(Records provided)
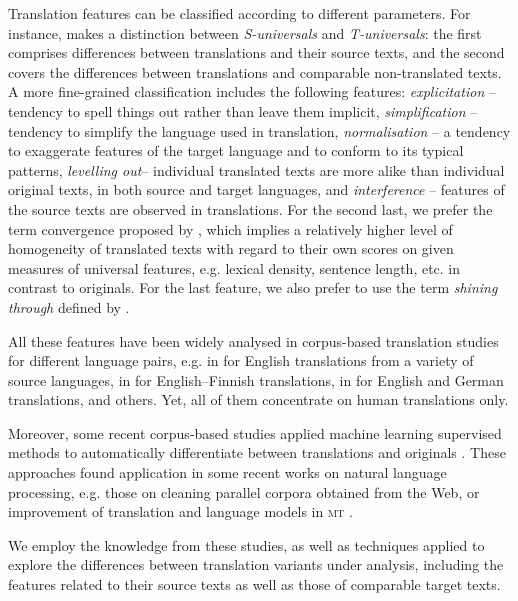 \documentclass[output=paper]{LSP/langsci}
\begin{document}
Translation features can be classified according to different parameters. For instance, \citet{Chesterman2004} makes a distinction between \textit{S-universals} and \textit{T-universals}: the ﬁrst comprises differences between translations and their source texts, and the second covers the differences between translations and comparable non-translated texts. A more ﬁne-grained classification includes the following features: \textit{explicitation} – tendency to spell things out rather than leave them implicit, \textit{simplification} – tendency to simplify the language used in translation, \textit{normalisation} – a tendency to exaggerate features of the target language and to conform to its typical patterns, \textit{levelling out}– individual translated texts are more alike than individual original texts, in both source and target languages, and \textit{interference} – features of the source texts are observed in translations. For the second last, we prefer the term convergence proposed by \citet{Laviosa2002}, which implies a relatively higher level of homogeneity of translated texts with regard to their own scores on given measures of universal features, e.g. lexical density, sentence length, etc. in contrast to originals.  For the last feature, we also prefer to use the term \textit{shining through} defined by \citet{Teich2003}.

All these features have been widely analysed in corpus-based translation studies for different language pairs, e.g. in \citet{Laviosa1996} for English translations from a variety of source languages, in \citet{Mauranen2000} for English--Finnish translations, in \citet{Teich2003} for English and German translations, and others. Yet, all of them concentrate on human translations only.

Moreover, some recent corpus-based studies applied machine learning supervised methods to automatically differentiate between translations and originals \citep[e.g.][]{Baroni2006}. These approaches found application in some recent works on natural language processing, e.g. those on cleaning parallel corpora obtained from the Web, or improvement of translation and language models in \textsc{mt}  \citep[e.g.][]{Kurokawa2009,KoppelOrdan2011,Lembersky2012}.

We employ the knowledge from these studies, as well as techniques applied to explore the differences between translation variants under analysis, including the features related to their source texts as well as those of comparable target texts.
\end{document}
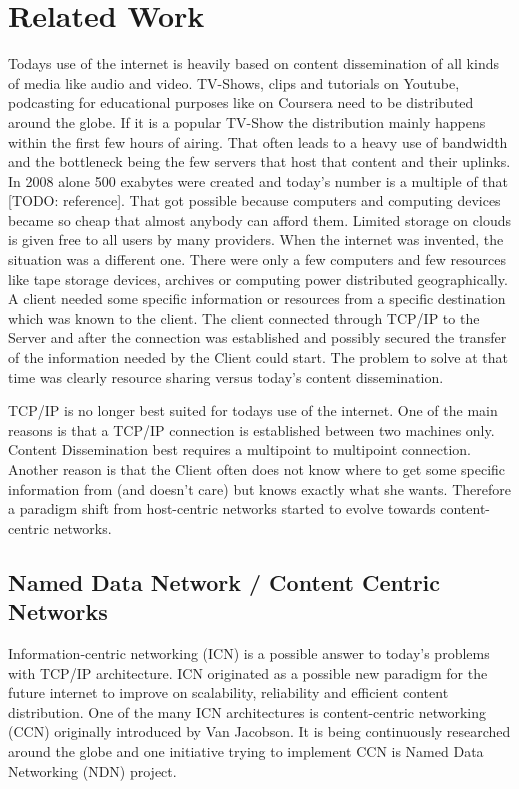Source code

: \chapter{Related Work}

Todays use of the internet is heavily based on content dissemination of all kinds of media like audio and video. TV-Shows, clips and tutorials on Youtube, podcasting for educational purposes like on Coursera need to be distributed around the globe. If it is a popular TV-Show the distribution mainly happens within the first few hours of airing. That often leads to a heavy use of bandwidth and the bottleneck being the few servers that host that content and their uplinks. In 2008 alone 500 exabytes were created and today's number is a multiple of that [TODO: reference]. That got possible because computers and computing devices became so cheap that almost anybody can afford them. Limited storage on clouds is given free to all users by many providers. When the internet was invented, the situation was a different one. There were only a few computers and few resources like tape storage devices, archives or computing power distributed geographically. A client needed some specific information or resources from a specific destination which was known to the client. The client connected through TCP/IP to the Server and after the connection was established and possibly secured the transfer of the information needed by the Client could start. The problem to solve at that time was clearly resource sharing versus today's content dissemination.

\vspace{5mm} %

TCP/IP is no longer best suited for todays use of the internet. One of the main reasons is that a TCP/IP connection is established between two machines only. Content Dissemination best requires a multipoint to multipoint connection. Another reason is that the Client often does not know where to get some specific information from (and doesn't care) but knows exactly what she wants. Therefore a paradigm shift from host-centric networks started to evolve towards content-centric networks.

\newpage
\section{Named Data Network / Content Centric Networks}

Information-centric networking (ICN) is a possible answer to today's problems with TCP/IP architecture. ICN originated as a possible new paradigm for the future internet to improve on scalability, reliability and efficient content distribution. One of the many ICN architectures is content-centric networking (CCN) originally introduced by Van Jacobson. It is being continuously researched around the globe and one initiative trying to implement CCN is Named Data Networking (NDN) project.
(End Records provided)
• Instructions for the task: Using the records given above, list every line that includes the word "those".

• Task output:
Moreover, some recent corpus-based studies applied machine learning supervised methods to automatically differentiate between translations and originals \citep[e.g.][]{Baroni2006}. These approaches found application in some recent works on natural language processing, e.g. those on cleaning parallel corpora obtained from the Web, or improvement of translation and language models in \textsc{mt}  \citep[e.g.][]{Kurokawa2009,KoppelOrdan2011,Lembersky2012}.
We employ the knowledge from these studies, as well as techniques applied to explore the differences between translation variants under analysis, including the features related to their source texts as well as those of comparable target texts.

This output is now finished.